In a statement, the president's office said the police chief was appointed after consultations with the police force. It criticized any suggestions the new director would hinder investigations. "Only someone ill-informed or ill-intentioned could suppose that interference in investigations is possible," Temer's office said.
A spokeswoman for Dodge said the new prosecutor general was vigorously combating corruption on numerous fronts. Fernando Segovia, the new police director, in an email to Reuters said his office will strengthen the fight against corruption.
Brazil's crackdown on graft in recent years led to dozens of convictions of senior politicians, government officials and corporate executives, inspiring many Brazilians to believe that a longstanding culture of impunity was changing. It also helped spawn similar crackdowns elsewhere in Latin America.

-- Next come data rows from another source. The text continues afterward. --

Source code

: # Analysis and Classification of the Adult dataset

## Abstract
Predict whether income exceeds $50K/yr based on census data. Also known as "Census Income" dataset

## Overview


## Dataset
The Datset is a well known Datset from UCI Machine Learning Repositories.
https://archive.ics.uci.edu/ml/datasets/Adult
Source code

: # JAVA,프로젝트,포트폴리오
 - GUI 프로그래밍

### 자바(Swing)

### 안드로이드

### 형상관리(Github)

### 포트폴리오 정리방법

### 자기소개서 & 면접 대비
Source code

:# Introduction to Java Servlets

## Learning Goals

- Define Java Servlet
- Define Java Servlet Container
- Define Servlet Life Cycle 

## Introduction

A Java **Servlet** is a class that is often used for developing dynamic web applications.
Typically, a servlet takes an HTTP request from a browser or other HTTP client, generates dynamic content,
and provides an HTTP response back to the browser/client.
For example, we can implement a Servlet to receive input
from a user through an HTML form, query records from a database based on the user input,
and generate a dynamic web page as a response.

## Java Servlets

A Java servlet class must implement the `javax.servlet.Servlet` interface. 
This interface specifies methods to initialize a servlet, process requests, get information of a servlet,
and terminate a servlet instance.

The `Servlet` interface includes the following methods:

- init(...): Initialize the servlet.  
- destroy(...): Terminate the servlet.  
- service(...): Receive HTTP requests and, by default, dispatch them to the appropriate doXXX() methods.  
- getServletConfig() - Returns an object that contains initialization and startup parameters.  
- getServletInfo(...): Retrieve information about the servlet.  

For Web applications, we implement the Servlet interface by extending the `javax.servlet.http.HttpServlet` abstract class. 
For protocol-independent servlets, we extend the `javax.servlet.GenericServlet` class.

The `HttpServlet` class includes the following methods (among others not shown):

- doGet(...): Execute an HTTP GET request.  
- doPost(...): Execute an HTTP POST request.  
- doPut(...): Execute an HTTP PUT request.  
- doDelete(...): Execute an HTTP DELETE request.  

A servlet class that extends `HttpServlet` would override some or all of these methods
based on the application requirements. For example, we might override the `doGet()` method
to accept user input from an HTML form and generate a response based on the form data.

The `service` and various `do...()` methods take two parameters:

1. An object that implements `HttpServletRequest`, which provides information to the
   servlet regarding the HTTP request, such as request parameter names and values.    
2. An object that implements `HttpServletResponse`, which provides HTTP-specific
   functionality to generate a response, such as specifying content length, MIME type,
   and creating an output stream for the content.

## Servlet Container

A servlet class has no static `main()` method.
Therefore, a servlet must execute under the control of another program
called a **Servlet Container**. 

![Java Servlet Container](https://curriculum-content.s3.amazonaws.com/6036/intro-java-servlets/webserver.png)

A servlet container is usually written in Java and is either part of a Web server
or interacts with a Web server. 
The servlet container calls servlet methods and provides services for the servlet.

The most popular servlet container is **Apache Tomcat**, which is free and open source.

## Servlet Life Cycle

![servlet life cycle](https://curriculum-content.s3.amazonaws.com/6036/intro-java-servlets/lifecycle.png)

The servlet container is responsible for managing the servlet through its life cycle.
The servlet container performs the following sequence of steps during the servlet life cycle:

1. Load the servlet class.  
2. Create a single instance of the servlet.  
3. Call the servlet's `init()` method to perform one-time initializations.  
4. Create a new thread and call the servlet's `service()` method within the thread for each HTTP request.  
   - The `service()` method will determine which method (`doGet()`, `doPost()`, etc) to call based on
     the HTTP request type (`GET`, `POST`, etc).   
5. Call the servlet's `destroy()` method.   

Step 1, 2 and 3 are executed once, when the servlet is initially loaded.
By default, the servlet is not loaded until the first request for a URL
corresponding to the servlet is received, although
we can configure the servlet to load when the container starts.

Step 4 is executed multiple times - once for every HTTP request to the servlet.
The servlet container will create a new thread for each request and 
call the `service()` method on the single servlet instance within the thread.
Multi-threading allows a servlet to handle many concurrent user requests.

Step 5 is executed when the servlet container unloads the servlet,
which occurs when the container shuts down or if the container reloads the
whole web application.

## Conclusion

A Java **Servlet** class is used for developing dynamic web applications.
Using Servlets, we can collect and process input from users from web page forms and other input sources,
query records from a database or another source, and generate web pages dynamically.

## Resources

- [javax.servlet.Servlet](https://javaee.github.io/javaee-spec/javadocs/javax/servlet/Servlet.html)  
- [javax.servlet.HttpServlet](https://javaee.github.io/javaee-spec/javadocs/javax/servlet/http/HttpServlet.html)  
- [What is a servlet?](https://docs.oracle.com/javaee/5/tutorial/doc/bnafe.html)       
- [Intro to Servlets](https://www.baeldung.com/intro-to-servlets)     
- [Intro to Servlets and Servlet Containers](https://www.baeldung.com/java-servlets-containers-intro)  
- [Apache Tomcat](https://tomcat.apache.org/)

But in Brazil, where Congress recently shielded Temer from charges, some investigators and prosecutors say that elected officials are finding ways to outmaneuver them, especially as they seek, before elections next year, to retain seats that give them constitutional safeguards against prosecution. The sprawling nature of many of Brazil's inquiries, conducted by investigators in dozens of far-flung offices, would make any concerted effort to derail them difficult, corruption experts said.
But Janot's dissent, and growing criticism expressed by other senior officials, reveal a growing rift at the top levels of Brazilian law enforcement at a time when some investigators believe Temer and Congressional allies are out to quash landmark investigations. "Now is the time to speak up," Janot told Reuters, "so that all this effort will not have been in vain."